Now names like Ann Demeulemeester, Dirk Bikkembergs and Dries Van Noten slip off fashion tongues. And last week, Walter Van Beirendonck, head of the fashion department at the Royal Academy of Fine Arts in Antwerp, led a group reunion — 30 years after their own student days — to celebrate their school’s 50th anniversary.
‘’Thirty years — it was a hell of a ride and I don’t regret a minute,’’ said Mr. Bikkembergs, while Dirk Van Saene took a more nostalgic view, saying: ‘’I was never so conscious about it. When you are young, it is different and I regret it now that I didn’t live it 100 percent.’’
The fashion gang, which also included Marina Yee, had loaded its clothes into a truck in 1986 and drove to London, a trip that ended up putting Belgian fashion on the international map of style.
Since then, Ms. Yee remembers only one other occasion when the six got together: To crack a bottle of Champagne at a millennium charity event.
“Lot of memories coming back — but not so much, as we see quite a lot of each other,’’ said Mr. Van Noten, who opened his first tiny store in Antwerp in 1986 and has built his international business from the city. He persuaded Ms. Demeulemeester, who tends to keep to herself in her Le Corbusier house on the edge of the city, to join the group’s celebration this time.
Both admitted to a wave of nostalgia as they walked through a Royal Academy room that had served as a show space during their student days.
‘’I think it was a very exciting moment all together at school,’’ said Ms. Demeulemeester. ‘’It was really nice to go back to the old academy, to feel not much had changed.”
The reunion had a purpose: The established designers were part of a jury viewing the work of students in the four-year master class.
The historic city, with its Gothic spires, grand guildhalls and old wharfs, offered students the chance to select personal environments for their runway shows that could vary from the academy’s underground sculpture room to the opera house, or even a flower shop — more opportunity for self expression than was given to students in the academy’s early days.

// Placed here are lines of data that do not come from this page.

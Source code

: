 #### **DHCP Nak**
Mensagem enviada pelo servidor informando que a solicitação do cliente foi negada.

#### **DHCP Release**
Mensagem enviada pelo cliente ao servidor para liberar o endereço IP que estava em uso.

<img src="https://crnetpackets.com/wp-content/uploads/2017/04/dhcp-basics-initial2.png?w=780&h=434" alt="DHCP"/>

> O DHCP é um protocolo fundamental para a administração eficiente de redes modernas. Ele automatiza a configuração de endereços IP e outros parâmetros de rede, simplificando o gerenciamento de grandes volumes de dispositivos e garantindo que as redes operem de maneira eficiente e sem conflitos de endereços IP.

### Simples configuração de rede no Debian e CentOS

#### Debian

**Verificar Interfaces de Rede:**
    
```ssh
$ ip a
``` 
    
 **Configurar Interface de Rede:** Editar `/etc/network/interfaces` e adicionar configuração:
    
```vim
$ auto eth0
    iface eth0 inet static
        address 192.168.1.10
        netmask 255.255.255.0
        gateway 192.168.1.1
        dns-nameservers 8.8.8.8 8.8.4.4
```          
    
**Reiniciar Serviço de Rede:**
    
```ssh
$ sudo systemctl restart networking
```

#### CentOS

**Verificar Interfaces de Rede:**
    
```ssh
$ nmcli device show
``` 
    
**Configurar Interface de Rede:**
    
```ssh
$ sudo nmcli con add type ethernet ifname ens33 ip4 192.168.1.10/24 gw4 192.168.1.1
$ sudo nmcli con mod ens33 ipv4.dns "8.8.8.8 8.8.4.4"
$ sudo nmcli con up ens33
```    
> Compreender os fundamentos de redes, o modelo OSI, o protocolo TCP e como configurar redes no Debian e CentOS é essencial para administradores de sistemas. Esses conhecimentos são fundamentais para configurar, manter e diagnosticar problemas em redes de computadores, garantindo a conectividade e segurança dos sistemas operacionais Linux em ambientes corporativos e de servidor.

The result was a stream of dramatic installations, from the fairground circle created by the Japanese designer Minju Kim to an underground forest of tree-like clothing from Jack Davey.

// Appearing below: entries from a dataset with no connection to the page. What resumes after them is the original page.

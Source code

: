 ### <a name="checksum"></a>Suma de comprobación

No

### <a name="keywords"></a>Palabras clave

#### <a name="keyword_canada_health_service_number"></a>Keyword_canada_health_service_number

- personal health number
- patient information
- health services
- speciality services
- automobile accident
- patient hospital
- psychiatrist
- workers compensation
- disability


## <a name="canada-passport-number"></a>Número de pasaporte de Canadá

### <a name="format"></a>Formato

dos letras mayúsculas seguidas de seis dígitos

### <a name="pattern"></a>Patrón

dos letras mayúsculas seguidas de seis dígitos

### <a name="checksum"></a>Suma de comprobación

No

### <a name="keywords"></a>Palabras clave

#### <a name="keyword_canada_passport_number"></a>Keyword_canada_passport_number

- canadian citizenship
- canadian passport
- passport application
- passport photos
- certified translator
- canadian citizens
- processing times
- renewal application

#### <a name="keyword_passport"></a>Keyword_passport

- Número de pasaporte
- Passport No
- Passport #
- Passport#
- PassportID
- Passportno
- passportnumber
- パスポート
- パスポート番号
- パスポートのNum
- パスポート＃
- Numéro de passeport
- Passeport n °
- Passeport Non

In September, Kaat Debo, director of MoMu, the Antwerp fashion museum, plans to stage an exhibition to celebrate the fashion school’s 50th anniversary. With the title of ‘’Happy Birthday Dear Academie’’ and an opening date of Sept. 8, it will run in tandem with other exhibitions, events and conferences marking 350 years of the Royal Academy of Fine Arts, to be held at MAS, Antwerp’s new city museum, and M HKA, the museum of contemporary art.
Ms. Debo is adamant that the ‘’Antwerp Six’’ were a turning point for the school.
‘’When the fashion academy started 50 years ago, all the students were Flemish — but the ‘Antwerp Six’ made it attractive internationally,’’ Ms. Debo said. ‘’Now there are 27 different nationalities in the 150 students, and it is important to show not only the history of the school but its relevance to the fashion world.’’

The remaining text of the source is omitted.